_REQUIRED ACTION_
Return every record below exactly; leave out the images.

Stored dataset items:
+ + + + +
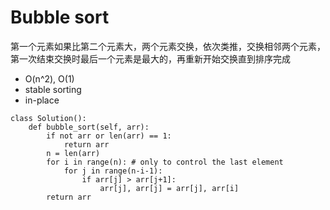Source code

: # Bubble sort

第一个元素如果比第二个元素大，两个元素交换，依次类推，交换相邻两个元素，第一次结束交换时最后一个元素是最大的，再重新开始交换直到排序完成

* O\(n^2\), O\(1\)
* stable sorting
* in-place

```text
class Solution():
    def bubble_sort(self, arr):
        if not arr or len(arr) == 1:
            return arr
        n = len(arr)
        for i in range(n): # only to control the last element
            for j in range(n-i-1):
                if arr[j] > arr[j+1]:
                    arr[j], arr[j] = arr[j], arr[i]
        return arr
            
```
+ + + + +
_EXERCISE OUTPUT_
Source code

: # Bubble sort

第一个元素如果比第二个元素大，两个元素交换，依次类推，交换相邻两个元素，第一次结束交换时最后一个元素是最大的，再重新开始交换直到排序完成

* O\(n^2\), O\(1\)
* stable sorting
* in-place

```text
class Solution():
    def bubble_sort(self, arr):
        if not arr or len(arr) == 1:
            return arr
        n = len(arr)
        for i in range(n): # only to control the last element
            for j in range(n-i-1):
                if arr[j] > arr[j+1]:
                    arr[j], arr[j] = arr[j], arr[i]
        return arr
            
```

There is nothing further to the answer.